Even the calmest person can be prey to anxiety from time to time, and there are many ways to cope with it.
I say cope, but often attempts to regain your composure are futile.
New figures released recently show more and more people are suffering the debilitating symptoms of anxiety.
An all-time high of 64.7 million prescriptions for antidepressants, often used in anxiety, were dispensed in 2016. This represents a staggering doubling of prescriptions in 10 years.
Reciting mantras, deep breathing and visualisation all have a part to play, but on occasion may fail. Even pills may not work. So what do you do then? And what do you do if anxiety never leaves you?
When it’s present all the time, as with generalised anxiety disorder (GAD), worry consumes you and you dread the future.
So how can you beat it? Researchers at Cambridge University have come up with some novel coping strategies. The first is “do it badly”. Instead of hesitating while you figure out how to “do it well”, just take the plunge and do it badly, but just do it!
The reason this works so well is that it speeds up your decision-making and encourages you to act straight away, instead of spending hours deciding what you should do and how you should do it. Abandon the aim of doing something “perfectly” or waiting for the “perfect time” before starting.
That leads to procrastination or can even prevent us from doing it at all. Doing it badly can be liberating.
The second coping strategy, which really appeals to me, is “wait to worry”. If something goes wrong and you feel compelled to worry, don’t do it immediately.
Instead, postpone your worry. It’s never as bad when you return to it. And our thoughts actually disappear very quickly if we don’t feed them with energy.

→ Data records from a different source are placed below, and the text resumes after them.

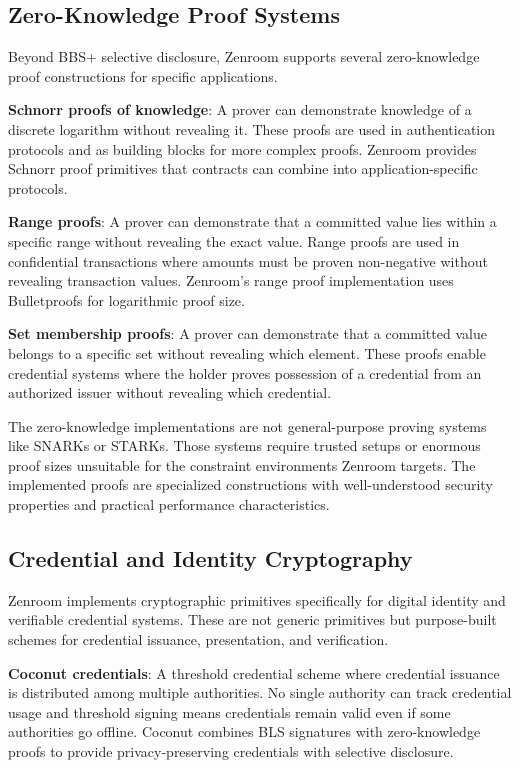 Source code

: \subsection{Zero-Knowledge Proof Systems}

Beyond BBS+ selective disclosure, Zenroom supports several
zero-knowledge proof constructions for specific applications.

\textbf{Schnorr proofs of knowledge}: A prover can demonstrate
knowledge of a discrete logarithm without revealing it. These proofs
are used in authentication protocols and as building blocks for more
complex proofs. Zenroom provides Schnorr proof primitives that
contracts can combine into application-specific protocols.

\textbf{Range proofs}: A prover can demonstrate that a committed value
lies within a specific range without revealing the exact value. Range
proofs are used in confidential transactions where amounts must be
proven non-negative without revealing transaction values. Zenroom's
range proof implementation uses Bulletproofs for logarithmic proof
size.

\textbf{Set membership proofs}: A prover can demonstrate that a
committed value belongs to a specific set without revealing which
element. These proofs enable credential systems where the holder
proves possession of a credential from an authorized issuer without
revealing which credential.

The zero-knowledge implementations are not general-purpose proving
systems like SNARKs or STARKs. Those systems require trusted setups or
enormous proof sizes unsuitable for the constraint environments
Zenroom targets. The implemented proofs are specialized constructions
with well-understood security properties and practical performance
characteristics.

\subsection{Credential and Identity Cryptography}

Zenroom implements cryptographic primitives specifically for digital
identity and verifiable credential systems. These are not generic
primitives but purpose-built schemes for credential issuance,
presentation, and verification.

\textbf{Coconut credentials}: A threshold credential scheme where
credential issuance is distributed among multiple authorities. No
single authority can track credential usage and threshold signing
means credentials remain valid even if some authorities go
offline. Coconut combines BLS signatures with zero-knowledge proofs to
provide privacy-preserving credentials with selective disclosure.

And the third is to “keep someone else in mind”. In other words, don’t stew in your own juice.
It’s also worth considering how much of your day is spent with someone else in mind? If it’s very little or none at all, then you’re at a high risk of poor mental health.
Thinking of someone else takes the spotlight off us and our own anxieties.
And fourthly, stop criticising yourself. People with anxiety often do this to themselves so frequently they don’t even realise it any more.
They’re just not kind to themselves.
It’s time to start forgiving ourselves for the mistakes we make.